# [How to complete this task]
Word for word, retype the lines from the one containing "Уникальным свойством криптовалют" to the one containing "Source code" below, keeping both end lines and dropping the pictures.

# [Records provided]

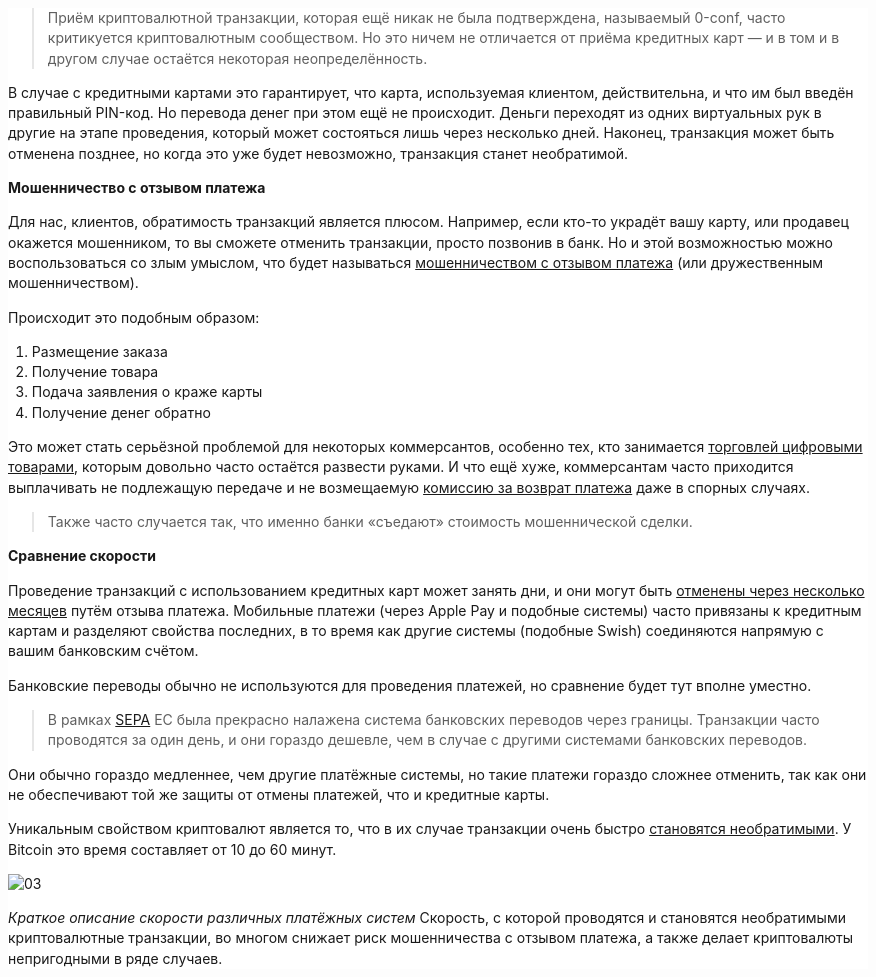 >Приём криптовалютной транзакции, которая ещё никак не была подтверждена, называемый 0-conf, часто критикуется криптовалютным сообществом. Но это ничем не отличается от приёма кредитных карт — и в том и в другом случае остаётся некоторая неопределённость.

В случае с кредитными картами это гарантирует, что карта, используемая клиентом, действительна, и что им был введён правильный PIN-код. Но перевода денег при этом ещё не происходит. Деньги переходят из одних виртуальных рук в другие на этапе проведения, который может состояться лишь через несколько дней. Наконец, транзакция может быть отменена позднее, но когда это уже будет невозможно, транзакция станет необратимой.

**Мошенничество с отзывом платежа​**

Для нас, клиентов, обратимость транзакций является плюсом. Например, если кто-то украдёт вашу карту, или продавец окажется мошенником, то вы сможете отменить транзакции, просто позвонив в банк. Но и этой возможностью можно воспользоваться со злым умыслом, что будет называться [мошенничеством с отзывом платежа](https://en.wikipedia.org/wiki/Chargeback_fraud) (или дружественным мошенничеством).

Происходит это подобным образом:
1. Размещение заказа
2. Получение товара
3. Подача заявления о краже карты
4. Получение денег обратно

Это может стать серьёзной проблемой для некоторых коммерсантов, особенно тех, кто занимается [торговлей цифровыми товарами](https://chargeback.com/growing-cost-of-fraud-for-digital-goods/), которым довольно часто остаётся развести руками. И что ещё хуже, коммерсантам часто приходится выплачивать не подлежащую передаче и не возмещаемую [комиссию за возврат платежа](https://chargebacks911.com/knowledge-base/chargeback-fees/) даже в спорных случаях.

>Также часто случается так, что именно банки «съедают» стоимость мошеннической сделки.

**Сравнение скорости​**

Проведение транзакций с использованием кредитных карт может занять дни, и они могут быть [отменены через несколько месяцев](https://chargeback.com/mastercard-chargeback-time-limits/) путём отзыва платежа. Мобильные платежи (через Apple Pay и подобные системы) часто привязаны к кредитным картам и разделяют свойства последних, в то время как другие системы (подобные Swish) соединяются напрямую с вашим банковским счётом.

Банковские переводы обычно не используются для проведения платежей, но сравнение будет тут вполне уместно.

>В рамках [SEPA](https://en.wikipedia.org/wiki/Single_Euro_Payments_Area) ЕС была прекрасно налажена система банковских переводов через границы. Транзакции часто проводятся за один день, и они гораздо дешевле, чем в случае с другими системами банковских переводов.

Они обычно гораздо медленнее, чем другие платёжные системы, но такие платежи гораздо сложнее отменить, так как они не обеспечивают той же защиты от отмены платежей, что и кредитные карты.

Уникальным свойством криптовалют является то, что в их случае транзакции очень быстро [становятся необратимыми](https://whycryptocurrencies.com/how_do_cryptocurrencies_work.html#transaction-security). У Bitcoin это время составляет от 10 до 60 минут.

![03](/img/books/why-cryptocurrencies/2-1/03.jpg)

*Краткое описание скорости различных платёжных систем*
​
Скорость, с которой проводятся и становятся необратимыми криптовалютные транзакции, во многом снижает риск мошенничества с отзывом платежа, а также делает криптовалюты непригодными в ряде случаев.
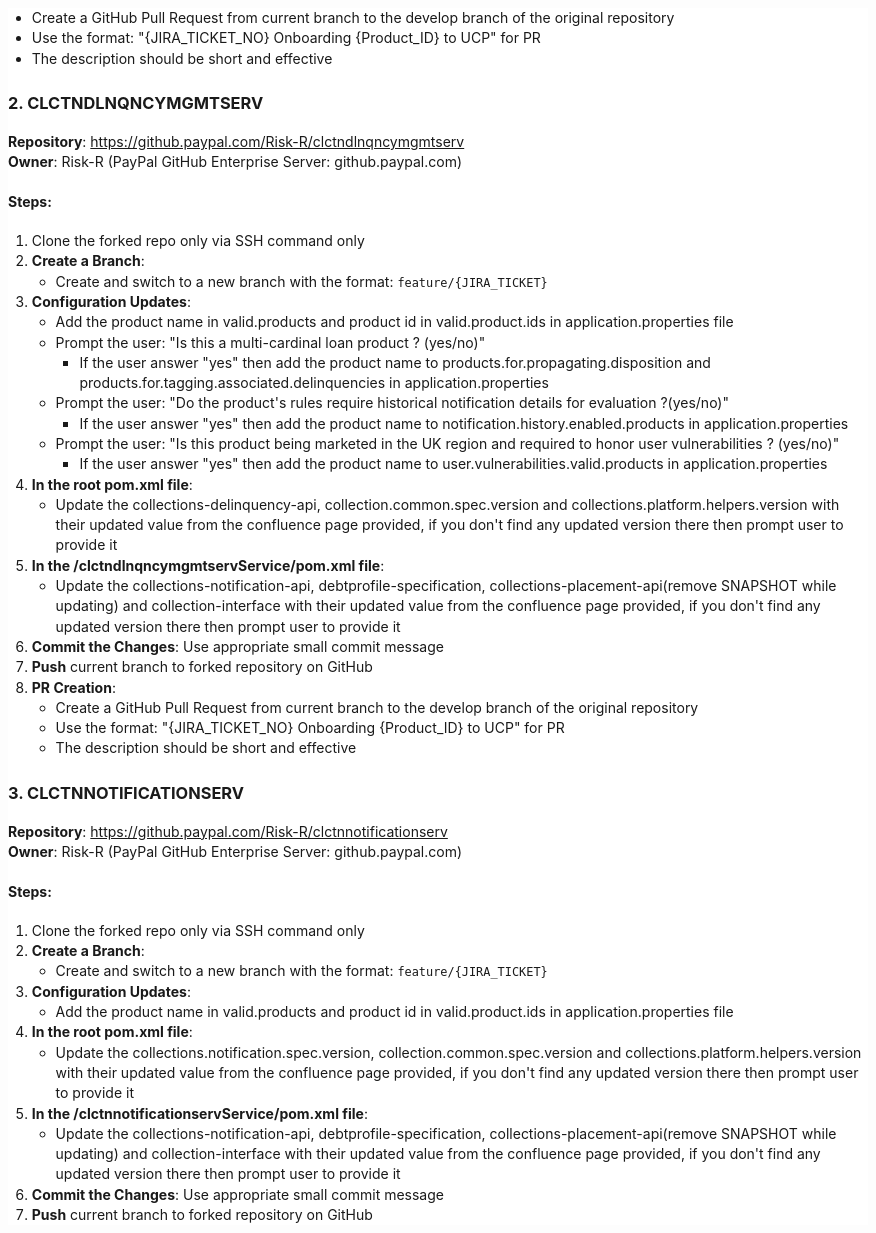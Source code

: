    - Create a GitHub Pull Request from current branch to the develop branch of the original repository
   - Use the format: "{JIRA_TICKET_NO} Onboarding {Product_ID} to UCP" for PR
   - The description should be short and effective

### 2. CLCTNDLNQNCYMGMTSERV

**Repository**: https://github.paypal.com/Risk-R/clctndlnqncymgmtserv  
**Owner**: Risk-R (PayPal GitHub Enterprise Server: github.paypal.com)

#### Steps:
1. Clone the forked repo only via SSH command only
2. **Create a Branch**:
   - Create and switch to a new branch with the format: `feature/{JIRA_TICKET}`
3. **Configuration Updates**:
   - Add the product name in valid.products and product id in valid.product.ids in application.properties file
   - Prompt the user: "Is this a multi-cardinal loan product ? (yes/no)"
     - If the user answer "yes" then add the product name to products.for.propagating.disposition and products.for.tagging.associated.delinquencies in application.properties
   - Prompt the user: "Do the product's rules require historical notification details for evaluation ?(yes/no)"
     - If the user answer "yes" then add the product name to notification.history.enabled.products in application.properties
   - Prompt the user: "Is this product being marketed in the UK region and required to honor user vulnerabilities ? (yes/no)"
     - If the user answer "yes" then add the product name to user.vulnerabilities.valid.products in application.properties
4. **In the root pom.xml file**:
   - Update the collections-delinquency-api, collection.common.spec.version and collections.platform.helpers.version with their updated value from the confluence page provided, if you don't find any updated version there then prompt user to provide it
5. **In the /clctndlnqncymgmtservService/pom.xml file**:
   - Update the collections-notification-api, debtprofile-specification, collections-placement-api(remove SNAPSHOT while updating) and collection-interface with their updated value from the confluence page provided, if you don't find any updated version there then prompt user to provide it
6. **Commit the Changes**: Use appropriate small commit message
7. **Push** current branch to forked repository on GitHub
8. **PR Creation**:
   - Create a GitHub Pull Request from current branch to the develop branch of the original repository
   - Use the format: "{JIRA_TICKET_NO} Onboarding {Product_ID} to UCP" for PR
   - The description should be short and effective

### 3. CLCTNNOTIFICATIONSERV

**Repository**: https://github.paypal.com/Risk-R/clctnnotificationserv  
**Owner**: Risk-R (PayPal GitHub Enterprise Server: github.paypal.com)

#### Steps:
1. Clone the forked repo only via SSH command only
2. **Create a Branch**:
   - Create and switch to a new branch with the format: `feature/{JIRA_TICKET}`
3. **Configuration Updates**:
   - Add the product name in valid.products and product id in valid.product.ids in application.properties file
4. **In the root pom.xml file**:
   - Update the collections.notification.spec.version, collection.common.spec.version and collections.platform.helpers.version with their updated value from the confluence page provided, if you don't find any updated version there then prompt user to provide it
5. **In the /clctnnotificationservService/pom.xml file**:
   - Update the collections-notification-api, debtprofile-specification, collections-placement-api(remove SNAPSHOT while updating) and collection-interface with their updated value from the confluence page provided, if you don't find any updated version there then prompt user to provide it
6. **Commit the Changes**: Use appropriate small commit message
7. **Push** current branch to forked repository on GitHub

# [Task result]
Уникальным свойством криптовалют является то, что в их случае транзакции очень быстро [становятся необратимыми](https://whycryptocurrencies.com/how_do_cryptocurrencies_work.html#transaction-security). У Bitcoin это время составляет от 10 до 60 минут.

![03](/img/books/why-cryptocurrencies/2-1/03.jpg)

*Краткое описание скорости различных платёжных систем*
​
Скорость, с которой проводятся и становятся необратимыми криптовалютные транзакции, во многом снижает риск мошенничества с отзывом платежа, а также делает криптовалюты непригодными в ряде случаев.
Source code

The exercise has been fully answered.